Chiapparelli had to utilize a go-between to set up the fights for Trigg, who pulled defeat out of the jaws of victory in his unsuccessful runs at the Welterweight Championship in 2003 and 2005. At this point it was effectively over for the R.A.W. Team.
In an interview with Boxing Insider in 2011, Chiapparelli acknowledged some missteps, including his great embarrassment in “…not having a guaranteed contract with Vladimir Matyushenko. I thought he’d blow through Tito Ortiz. He lost in five (rounds). I should have guaranteed all three fights. It was embarrassing when Tito beat him. Tito was not even a credentialed wrestler, he wrestled in junior college. Matyshenko was a highly credentialed wrestler, a USSR champ, and European championships silver medalist in freestyle.” Unfair or not, one fighter after another left or was pushed out of the R.A.W. Team to pursue their careers on their own.
In a short interview a couple of days ago, Trigg described Chiapparelli as the finest coach in the history of MMA. “From a coaching standpoint he did everything and more. He provided access to championship fights and we blew it. We simply did not perform. That wasn’t his fault.” He elaborated, “R.A.W. was the best team of the era, if not ever. But it was too early in the game. Today’s camps pull 50-60 fighters. Look what Chiapparelli did with less than ten guys.” But as a manager, an area where Trigg believed Chiapparelli was maybe lacking was with regard to listening to the needs of his fighters, who felt they needed more competition. “We wrestlers needed to fight more. Waiting for a contract dulled our edge. We were used to competing all the time.”

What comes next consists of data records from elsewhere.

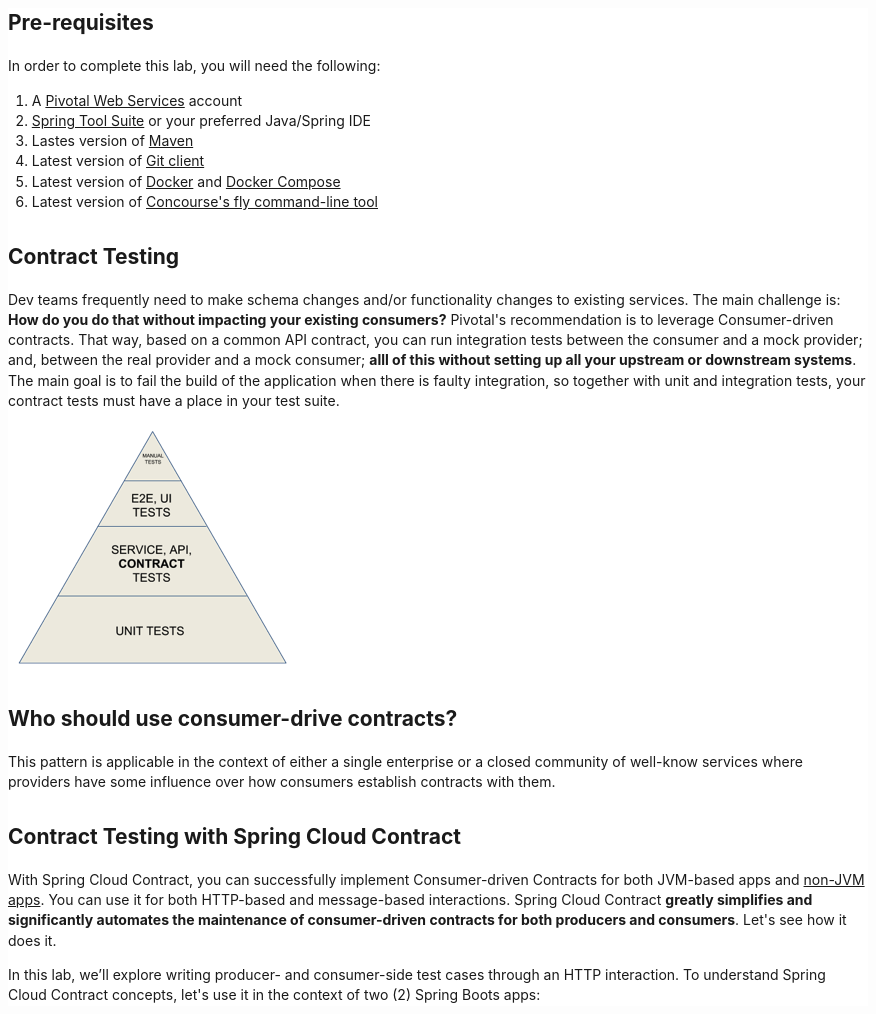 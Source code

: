 ## Pre-requisites
In order to complete this lab, you will need the following:
1) A [Pivotal Web Services](https://run.pivotal.io) account
1) [Spring Tool Suite](https://spring.io/tools) or your preferred Java/Spring IDE
1) Lastes version of [Maven](https://maven.apache.org/)
1) Latest version of [Git client](https://git-scm.com/)
1) Latest version of [Docker](https://www.docker.com/) and [Docker Compose](https://docs.docker.com/compose/)
1) Latest version of [Concourse's fly command-line tool](https://github.com/concourse/fly)

## Contract Testing
Dev teams frequently need to make schema changes and/or functionality changes to existing services.
The main challenge is: __How do you do that without impacting your existing consumers?__ Pivotal's recommendation is to leverage Consumer-driven contracts. That way, based on a common API contract, you can run integration tests between the consumer and a mock provider; and, between the real provider and a mock consumer; __alll of this without setting up all your upstream or downstream systems__. 
The main goal is to fail the build of the application when there is faulty integration, so together with unit and integration tests, your contract tests must have a place in your test suite.

![Test Pyramid](testing_pyramid.png)

## Who should use consumer-drive contracts?
This pattern is applicable in the context of either a single enterprise or a closed community of well-know services where providers have some influence over how consumers establish contracts with them.

## Contract Testing with Spring Cloud Contract
With Spring Cloud Contract, you can successfully implement Consumer-driven Contracts for both JVM-based apps and [non-JVM apps](https://spring.io/blog/2018/02/13/spring-cloud-contract-in-a-polyglot-world). You can use it for both HTTP-based and message-based interactions. Spring Cloud Contract __greatly simplifies and significantly automates the maintenance of consumer-driven contracts for both producers and consumers__. Let's see how it does it.

In this lab, we’ll explore writing producer- and consumer-side test cases through an HTTP interaction. To understand Spring Cloud Contract concepts, let's use it in the context of two (2) Spring Boots apps:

The change from R.A.W. to R1 signaled the end of an era and the shift in focus from fighters to students. The change was necessitated by a copyright challenge issued by the WWE who used “RAW” to promote their Monday night television programming. Today, Chiapparelli remains one of the most knowledgeable and enigmatic coaches in MMA. He still owns and operates the R1 Gym and hosts fighters from around the world. Next Monday he hosts Sergei Beloglasov for a week of training with the two time Olympic Gold Medalist and six time world champion.